» SOURCE DATA:

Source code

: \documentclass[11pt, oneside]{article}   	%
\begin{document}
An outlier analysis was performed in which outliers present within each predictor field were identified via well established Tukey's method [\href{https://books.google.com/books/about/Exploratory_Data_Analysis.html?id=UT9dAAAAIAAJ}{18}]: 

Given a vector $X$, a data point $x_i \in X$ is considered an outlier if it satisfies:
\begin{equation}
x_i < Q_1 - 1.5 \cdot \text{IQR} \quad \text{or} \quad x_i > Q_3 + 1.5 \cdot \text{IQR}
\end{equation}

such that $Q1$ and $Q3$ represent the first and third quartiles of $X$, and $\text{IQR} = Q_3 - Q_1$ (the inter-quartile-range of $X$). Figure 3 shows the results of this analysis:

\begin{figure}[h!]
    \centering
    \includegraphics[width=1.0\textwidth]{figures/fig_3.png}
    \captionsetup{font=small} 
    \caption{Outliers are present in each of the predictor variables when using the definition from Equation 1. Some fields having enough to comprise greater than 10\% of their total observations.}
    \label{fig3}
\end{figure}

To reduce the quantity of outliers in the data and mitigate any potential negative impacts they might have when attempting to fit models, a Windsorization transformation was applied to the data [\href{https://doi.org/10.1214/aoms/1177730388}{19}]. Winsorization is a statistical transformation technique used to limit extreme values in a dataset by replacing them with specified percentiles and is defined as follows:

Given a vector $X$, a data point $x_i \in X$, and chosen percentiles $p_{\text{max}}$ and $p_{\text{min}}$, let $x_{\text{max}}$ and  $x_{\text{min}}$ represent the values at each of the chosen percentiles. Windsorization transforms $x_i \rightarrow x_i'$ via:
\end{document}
---
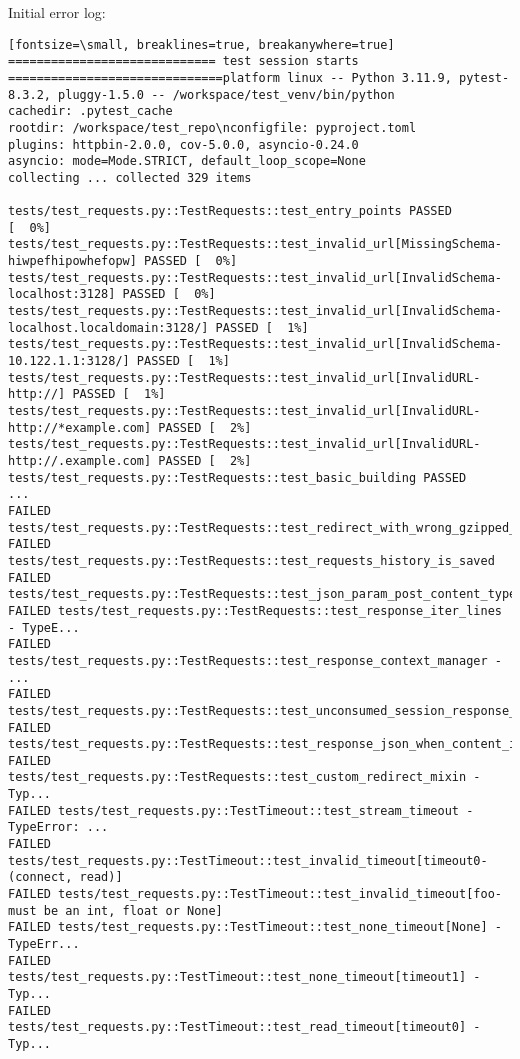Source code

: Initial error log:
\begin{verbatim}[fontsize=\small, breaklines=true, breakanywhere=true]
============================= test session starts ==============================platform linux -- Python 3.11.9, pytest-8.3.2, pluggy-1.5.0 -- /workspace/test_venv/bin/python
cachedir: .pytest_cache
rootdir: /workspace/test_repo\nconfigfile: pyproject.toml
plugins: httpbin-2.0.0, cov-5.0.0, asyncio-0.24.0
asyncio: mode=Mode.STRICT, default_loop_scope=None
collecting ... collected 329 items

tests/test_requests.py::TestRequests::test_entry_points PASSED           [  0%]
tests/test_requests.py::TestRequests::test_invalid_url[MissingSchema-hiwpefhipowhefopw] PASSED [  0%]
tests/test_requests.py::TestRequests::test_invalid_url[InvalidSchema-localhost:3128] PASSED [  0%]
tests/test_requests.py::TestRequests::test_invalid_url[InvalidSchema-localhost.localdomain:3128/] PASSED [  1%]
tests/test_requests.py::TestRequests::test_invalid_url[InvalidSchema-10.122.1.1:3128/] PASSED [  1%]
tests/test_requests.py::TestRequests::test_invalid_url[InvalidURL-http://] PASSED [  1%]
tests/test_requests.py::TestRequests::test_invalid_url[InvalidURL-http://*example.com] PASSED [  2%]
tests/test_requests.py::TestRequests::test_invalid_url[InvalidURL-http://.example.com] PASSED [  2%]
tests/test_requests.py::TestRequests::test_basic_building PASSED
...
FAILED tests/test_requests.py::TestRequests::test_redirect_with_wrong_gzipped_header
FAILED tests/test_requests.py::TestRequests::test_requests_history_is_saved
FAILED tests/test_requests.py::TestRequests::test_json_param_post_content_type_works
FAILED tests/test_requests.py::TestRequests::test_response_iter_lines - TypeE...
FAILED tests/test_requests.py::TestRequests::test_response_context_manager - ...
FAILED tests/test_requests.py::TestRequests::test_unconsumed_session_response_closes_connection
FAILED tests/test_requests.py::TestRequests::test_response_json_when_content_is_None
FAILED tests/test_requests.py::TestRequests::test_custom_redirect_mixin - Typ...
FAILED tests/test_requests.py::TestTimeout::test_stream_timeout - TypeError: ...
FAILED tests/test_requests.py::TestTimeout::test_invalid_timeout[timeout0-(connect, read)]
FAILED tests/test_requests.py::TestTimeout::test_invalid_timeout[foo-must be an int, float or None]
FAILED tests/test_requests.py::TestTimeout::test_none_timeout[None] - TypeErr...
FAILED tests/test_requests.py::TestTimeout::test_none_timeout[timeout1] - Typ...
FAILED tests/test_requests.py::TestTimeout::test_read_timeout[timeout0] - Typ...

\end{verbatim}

» EXERCISE PROMPT: Out of the material above, gather each line where "begin" appears.

» SOLUTION BELOW:
\begin{document}
\begin{equation}
\begin{figure}[h!]
\begin{verbatim}[fontsize=\small, breaklines=true, breakanywhere=true]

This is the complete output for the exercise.